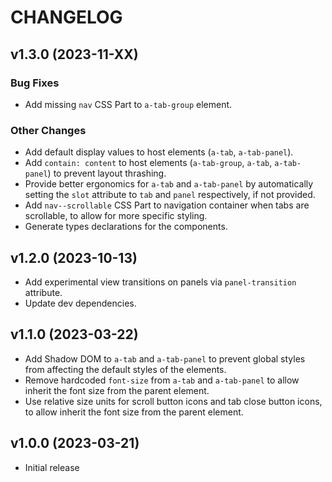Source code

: # CHANGELOG

## v1.3.0 (2023-11-XX)

### Bug Fixes

- Add missing `nav` CSS Part to `a-tab-group` element.

### Other Changes

- Add default display values to host elements (`a-tab`, `a-tab-panel`).
- Add `contain: content` to host elements (`a-tab-group`, `a-tab`, `a-tab-panel`) to prevent layout thrashing.
- Provide better ergonomics for `a-tab` and `a-tab-panel` by automatically setting the `slot` attribute to `tab` and `panel` respectively, if not provided.
- Add `nav--scrollable` CSS Part to navigation container when tabs are scrollable, to allow for more specific styling.
- Generate types declarations for the components.

## v1.2.0 (2023-10-13)

- Add experimental view transitions on panels via `panel-transition` attribute.
- Update dev dependencies.

## v1.1.0 (2023-03-22)

- Add Shadow DOM to `a-tab` and `a-tab-panel` to prevent global styles from affecting the default styles of the elements.
- Remove hardcoded `font-size` from `a-tab` and `a-tab-panel` to allow inherit the font size from the parent element.
- Use relative size units for scroll button icons and tab close button icons, to allow inherit the font size from the parent element.

## v1.0.0 (2023-03-21)

- Initial release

_ _ _

**WORK INSTRUCTION:** Produce a word-for-word copy of everything above from the line holding "## v1.3.0 (2023-11-XX)" down to the line holding "- Add Shadow", with both of those lines kept.

**COMPLETED TASK:**
## v1.3.0 (2023-11-XX)

### Bug Fixes

- Add missing `nav` CSS Part to `a-tab-group` element.

### Other Changes

- Add default display values to host elements (`a-tab`, `a-tab-panel`).
- Add `contain: content` to host elements (`a-tab-group`, `a-tab`, `a-tab-panel`) to prevent layout thrashing.
- Provide better ergonomics for `a-tab` and `a-tab-panel` by automatically setting the `slot` attribute to `tab` and `panel` respectively, if not provided.
- Add `nav--scrollable` CSS Part to navigation container when tabs are scrollable, to allow for more specific styling.
- Generate types declarations for the components.

## v1.2.0 (2023-10-13)

- Add experimental view transitions on panels via `panel-transition` attribute.
- Update dev dependencies.

## v1.1.0 (2023-03-22)

- Add Shadow DOM to `a-tab` and `a-tab-panel` to prevent global styles from affecting the default styles of the elements.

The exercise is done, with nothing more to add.